Texte de la question n° 17720 publiée dans le JO Sénat du 10/09/2015 – p. 2121

M. Jean Louis Masson (Moselle – NI) attire l’attention de M. le ministre de l’intérieur sur le cas d’une commune qui a confié la gestion du périscolaire à une association. Celle-ci bénéficie, pour cela, de subventions municipales correspondantes et de subventions versées par la caisse d’allocations familiales. Il lui demande si l’association en cause peut exiger une adhésion préalable des parents d’élèves comme condition d’accueil de leurs enfants.

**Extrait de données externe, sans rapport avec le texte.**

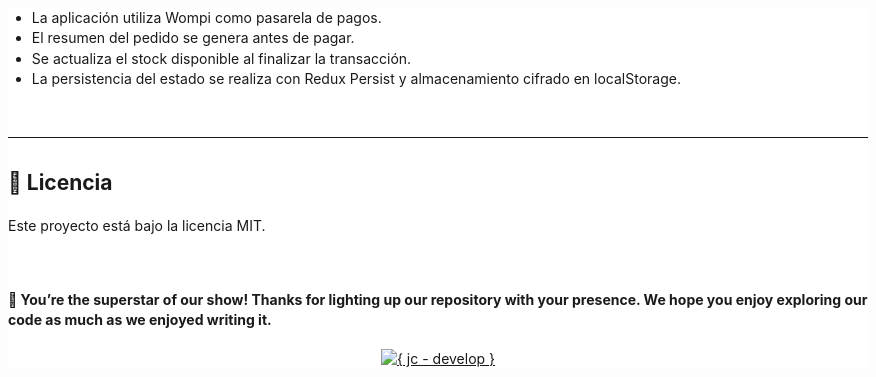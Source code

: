 - La aplicación utiliza Wompi como pasarela de pagos.
- El resumen del pedido se genera antes de pagar.
- Se actualiza el stock disponible al finalizar la transacción.
- La persistencia del estado se realiza con Redux Persist y almacenamiento cifrado en localStorage.

<br/>

---

## 📄 Licencia

Este proyecto está bajo la licencia MIT.

<br/>

#### 🌟 You’re the superstar of our show! Thanks for lighting up our repository with your presence. We hope you enjoy exploring our code as much as we enjoyed writing it.

<p align="center">
<a href="https://github.com/JulianCallejas">
  <img src="https://res.cloudinary.com/dphleqb5t/image/upload/v1740784502/github-jc-develop/JC-LOGO-Horizontal-170-50-thin-github_uu3b5n.svg" width="170" alt="{ jc - develop }"  /> 
</a>
</p>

TEXTE DE LA RÉPONSE du Ministère de l’intérieur publiée dans le JO Sénat du 26/05/2016 – p. 2236

L’accueil périscolaire est un service public administratif facultatif pour les communes ou, en cas de transfert de la compétence, pour les établissements publics de coopération intercommunale. Dans le respect du principe de libre administration des collectivités locales, il revient à la collectivité de retenir les modalités d’organisation du service les plus appropriées à l’intérêt local.  Ce service peut faire l’objet d’une délégation à une personne privée. Il est donc possible, pour une association, de se voir confier la gestion du service d’accueil périscolaire par délégation de service public. Selon la jurisprudence, hormis les cas prévus par la loi, nul n’est tenu d’adhérer à une association (Cour de cassation, Assemblée plénière, 9 février 2001 n° 99-17.642). Seule la loi peut, sous certaines conditions, déroger à ce principe, pour assurer le respect de principes fondamentaux tels que la sécurité, la sûreté ou la protection de la santé, par exemple dans le domaine de la chasse et de la pêche. S’agissant des activités périscolaires, aucune loi ne prévoit l’obligation pour les parents d’adhérer à une association qui assure l’organisation des activités périscolaires pour le compte de la commune.